The report shows a similar liberal dedication to goals and not quotas in its resolutions regarding minority acceptances. Here again, the admissions committee at the Medical School has over the last two years-apparently demonstrated good intentions, by accepting minority students in a reported 20-per-cent proportion that matches the nation's ratio. The Cheever report recommends that if anything, minority acceptances should exceed one fifth, to keep up with an increase in the proportion in the population of minorities below the age of 25.

THE REVIEW COMMITTEE's recommendations also address federal health manpower legislation, by stating that the Medical School should not accept certain numbers or certain kinds of students on the basis of what kinds of doctors the government would be seeking in the National Health Service Corps, if Congress sets up that medical army. Clearly, the Medical School should not expect or encourage a great degree of specialization among its applicants from colleges. Still, the Medical School is training doctors for service in society and should select students on the basis of the "putative needs of society," a policy the Cheever report opposes.
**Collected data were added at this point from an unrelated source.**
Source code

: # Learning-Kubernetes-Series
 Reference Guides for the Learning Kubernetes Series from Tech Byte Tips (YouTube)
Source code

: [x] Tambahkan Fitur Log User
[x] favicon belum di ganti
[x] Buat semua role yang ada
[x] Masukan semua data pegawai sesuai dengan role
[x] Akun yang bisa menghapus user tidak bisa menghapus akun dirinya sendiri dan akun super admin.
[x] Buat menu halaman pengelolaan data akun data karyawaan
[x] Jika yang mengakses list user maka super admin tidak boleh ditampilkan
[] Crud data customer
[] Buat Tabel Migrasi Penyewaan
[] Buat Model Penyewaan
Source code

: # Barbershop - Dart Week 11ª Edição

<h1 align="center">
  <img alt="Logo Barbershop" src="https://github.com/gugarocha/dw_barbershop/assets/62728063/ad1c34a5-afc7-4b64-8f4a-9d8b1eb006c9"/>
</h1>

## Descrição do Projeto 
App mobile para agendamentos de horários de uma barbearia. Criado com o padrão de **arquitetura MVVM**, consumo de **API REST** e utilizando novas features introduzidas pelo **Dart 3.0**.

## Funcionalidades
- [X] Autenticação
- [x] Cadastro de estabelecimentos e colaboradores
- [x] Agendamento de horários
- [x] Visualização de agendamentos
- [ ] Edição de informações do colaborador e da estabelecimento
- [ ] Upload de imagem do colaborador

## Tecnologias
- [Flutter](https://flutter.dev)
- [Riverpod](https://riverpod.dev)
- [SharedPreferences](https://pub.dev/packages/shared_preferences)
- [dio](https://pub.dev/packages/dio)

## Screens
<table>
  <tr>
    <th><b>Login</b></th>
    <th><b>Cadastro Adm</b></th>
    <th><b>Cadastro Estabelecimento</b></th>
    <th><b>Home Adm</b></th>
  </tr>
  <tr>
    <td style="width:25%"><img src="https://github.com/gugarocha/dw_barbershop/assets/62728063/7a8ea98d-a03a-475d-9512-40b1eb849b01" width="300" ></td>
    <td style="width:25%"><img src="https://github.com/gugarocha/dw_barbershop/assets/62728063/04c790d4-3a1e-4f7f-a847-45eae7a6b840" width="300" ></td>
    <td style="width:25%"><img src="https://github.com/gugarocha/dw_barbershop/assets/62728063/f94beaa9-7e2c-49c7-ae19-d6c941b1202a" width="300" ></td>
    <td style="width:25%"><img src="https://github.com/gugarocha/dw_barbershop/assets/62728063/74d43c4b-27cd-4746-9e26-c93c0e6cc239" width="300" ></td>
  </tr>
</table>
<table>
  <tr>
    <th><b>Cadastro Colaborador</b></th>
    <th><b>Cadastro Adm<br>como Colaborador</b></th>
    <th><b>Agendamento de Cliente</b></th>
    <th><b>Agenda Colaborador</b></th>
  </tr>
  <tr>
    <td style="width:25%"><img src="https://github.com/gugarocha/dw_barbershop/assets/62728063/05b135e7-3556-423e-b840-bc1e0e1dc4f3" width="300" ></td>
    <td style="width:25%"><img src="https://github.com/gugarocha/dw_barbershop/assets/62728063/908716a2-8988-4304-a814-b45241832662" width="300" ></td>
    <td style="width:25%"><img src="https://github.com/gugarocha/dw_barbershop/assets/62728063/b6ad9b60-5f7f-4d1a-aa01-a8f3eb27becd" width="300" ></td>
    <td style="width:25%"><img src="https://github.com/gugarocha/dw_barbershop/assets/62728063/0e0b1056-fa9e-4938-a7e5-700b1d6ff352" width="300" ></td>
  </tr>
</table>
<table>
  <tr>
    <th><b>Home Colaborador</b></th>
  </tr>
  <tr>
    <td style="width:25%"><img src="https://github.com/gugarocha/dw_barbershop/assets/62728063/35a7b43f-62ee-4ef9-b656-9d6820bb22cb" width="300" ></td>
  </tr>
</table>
Thus whether the review committee acknowledges it or not, accepting a class of 50-per-cent women would-show responsibility for the "putative needs of society." Fewer than one in ten of the doctors in this country are women, and this state of affairs is not only unfair to the women who would become physicians, but to the women in this country who have a right to demand medical treatment from other women.

The Cheever report perhaps places too much faith in the Medical School faculty and its admissions policies. Still, it must be hoped that the faculty, when it votes on the report next month, will approve the committee's statements regarding acceptances of women, then go further by instituting a one-to-one acceptance ratio.